**Task instructions**
Could you copy every line of the data that contains the word "users"?

**Input data**
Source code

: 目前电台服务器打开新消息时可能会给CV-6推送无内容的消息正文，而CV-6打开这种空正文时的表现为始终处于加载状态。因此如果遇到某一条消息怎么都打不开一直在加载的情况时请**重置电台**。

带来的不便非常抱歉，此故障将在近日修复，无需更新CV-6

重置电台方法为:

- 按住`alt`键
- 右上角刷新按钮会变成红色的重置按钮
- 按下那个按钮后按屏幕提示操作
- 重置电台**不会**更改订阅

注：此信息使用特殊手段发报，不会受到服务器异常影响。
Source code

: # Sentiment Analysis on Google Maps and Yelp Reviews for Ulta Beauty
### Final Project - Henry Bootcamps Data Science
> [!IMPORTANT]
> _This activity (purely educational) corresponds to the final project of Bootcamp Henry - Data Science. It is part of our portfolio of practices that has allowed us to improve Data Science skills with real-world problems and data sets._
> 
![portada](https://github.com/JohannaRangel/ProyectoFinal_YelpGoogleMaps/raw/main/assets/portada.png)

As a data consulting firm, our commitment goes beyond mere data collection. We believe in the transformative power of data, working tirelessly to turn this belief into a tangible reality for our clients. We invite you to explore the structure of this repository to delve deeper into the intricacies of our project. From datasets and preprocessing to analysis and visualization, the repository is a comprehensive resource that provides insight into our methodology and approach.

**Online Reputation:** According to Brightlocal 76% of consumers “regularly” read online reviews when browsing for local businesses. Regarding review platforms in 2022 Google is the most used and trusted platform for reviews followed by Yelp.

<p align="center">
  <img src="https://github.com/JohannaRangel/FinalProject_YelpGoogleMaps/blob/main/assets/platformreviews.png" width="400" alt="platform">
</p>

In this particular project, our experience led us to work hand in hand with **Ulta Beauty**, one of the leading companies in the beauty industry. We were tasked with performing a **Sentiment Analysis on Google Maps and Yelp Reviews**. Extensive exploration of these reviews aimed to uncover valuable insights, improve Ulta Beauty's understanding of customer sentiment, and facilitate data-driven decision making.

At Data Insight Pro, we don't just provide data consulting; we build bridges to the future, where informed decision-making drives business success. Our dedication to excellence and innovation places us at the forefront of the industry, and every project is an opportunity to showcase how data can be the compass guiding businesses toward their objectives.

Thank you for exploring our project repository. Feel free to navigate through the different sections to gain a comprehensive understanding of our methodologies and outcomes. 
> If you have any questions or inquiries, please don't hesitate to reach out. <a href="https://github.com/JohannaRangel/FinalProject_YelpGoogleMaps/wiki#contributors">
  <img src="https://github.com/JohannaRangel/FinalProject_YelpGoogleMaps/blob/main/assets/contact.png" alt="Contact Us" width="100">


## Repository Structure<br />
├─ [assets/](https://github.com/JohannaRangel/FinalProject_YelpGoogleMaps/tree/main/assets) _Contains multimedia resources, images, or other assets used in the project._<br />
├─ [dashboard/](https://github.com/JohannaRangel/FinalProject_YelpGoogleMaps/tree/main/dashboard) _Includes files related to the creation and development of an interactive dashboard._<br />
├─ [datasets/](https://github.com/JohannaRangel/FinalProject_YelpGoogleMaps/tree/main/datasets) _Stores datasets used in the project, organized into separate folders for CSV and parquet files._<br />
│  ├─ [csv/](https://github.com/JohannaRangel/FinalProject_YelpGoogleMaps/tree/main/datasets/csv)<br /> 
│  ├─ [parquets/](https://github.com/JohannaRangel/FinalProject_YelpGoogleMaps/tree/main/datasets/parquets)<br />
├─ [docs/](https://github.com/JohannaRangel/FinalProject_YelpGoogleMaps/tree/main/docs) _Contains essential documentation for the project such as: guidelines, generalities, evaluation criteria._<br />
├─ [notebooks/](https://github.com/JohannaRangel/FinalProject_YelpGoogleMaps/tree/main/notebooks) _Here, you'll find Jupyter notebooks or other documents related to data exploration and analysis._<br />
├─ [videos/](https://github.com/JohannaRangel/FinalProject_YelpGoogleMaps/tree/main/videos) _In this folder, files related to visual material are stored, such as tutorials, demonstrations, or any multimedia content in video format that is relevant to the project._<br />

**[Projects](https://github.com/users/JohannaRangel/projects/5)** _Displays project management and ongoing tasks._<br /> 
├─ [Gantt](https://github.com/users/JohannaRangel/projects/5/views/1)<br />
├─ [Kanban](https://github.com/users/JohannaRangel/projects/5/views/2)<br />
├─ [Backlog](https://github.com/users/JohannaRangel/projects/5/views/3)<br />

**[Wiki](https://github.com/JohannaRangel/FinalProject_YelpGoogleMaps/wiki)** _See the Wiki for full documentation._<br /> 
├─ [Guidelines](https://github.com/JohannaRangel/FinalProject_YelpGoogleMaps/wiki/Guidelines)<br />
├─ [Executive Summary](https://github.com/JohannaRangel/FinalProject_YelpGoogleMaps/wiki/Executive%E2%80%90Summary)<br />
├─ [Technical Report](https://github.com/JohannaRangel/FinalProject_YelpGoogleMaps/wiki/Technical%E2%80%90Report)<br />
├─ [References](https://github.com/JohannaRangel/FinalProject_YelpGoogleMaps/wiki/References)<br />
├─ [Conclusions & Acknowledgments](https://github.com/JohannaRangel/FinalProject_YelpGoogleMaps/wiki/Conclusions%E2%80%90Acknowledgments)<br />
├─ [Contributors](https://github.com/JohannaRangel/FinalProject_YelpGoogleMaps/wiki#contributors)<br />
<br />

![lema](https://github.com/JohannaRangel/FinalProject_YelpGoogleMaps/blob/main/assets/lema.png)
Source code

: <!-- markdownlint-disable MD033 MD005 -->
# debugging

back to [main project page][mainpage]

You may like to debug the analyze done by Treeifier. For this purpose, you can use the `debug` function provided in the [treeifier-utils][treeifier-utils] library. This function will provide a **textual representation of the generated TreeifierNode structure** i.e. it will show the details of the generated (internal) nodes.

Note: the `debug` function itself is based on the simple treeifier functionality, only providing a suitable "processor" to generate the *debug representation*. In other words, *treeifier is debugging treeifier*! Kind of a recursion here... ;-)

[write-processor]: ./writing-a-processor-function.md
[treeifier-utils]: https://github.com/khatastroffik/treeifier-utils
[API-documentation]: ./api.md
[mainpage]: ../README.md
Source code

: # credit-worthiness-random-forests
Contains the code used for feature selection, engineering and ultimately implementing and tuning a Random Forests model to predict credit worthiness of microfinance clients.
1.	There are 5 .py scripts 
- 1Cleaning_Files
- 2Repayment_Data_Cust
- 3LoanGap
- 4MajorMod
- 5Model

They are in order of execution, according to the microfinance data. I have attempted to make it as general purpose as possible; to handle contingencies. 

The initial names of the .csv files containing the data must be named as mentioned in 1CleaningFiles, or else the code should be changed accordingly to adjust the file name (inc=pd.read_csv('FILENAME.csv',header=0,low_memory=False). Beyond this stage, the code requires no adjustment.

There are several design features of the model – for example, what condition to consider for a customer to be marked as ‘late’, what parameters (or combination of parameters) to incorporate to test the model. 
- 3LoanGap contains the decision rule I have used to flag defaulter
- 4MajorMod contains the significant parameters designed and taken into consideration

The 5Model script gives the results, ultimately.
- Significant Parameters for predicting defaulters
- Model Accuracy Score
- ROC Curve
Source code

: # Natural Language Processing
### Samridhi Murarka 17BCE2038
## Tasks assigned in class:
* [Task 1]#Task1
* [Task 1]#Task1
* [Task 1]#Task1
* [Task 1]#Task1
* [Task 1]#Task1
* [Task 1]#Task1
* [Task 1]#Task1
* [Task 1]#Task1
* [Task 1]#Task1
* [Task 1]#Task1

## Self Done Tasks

**Completed exercise**
**[Projects](https://github.com/users/JohannaRangel/projects/5)** _Displays project management and ongoing tasks._<br /> 
├─ [Gantt](https://github.com/users/JohannaRangel/projects/5/views/1)<br />
├─ [Kanban](https://github.com/users/JohannaRangel/projects/5/views/2)<br />
├─ [Backlog](https://github.com/users/JohannaRangel/projects/5/views/3)<br />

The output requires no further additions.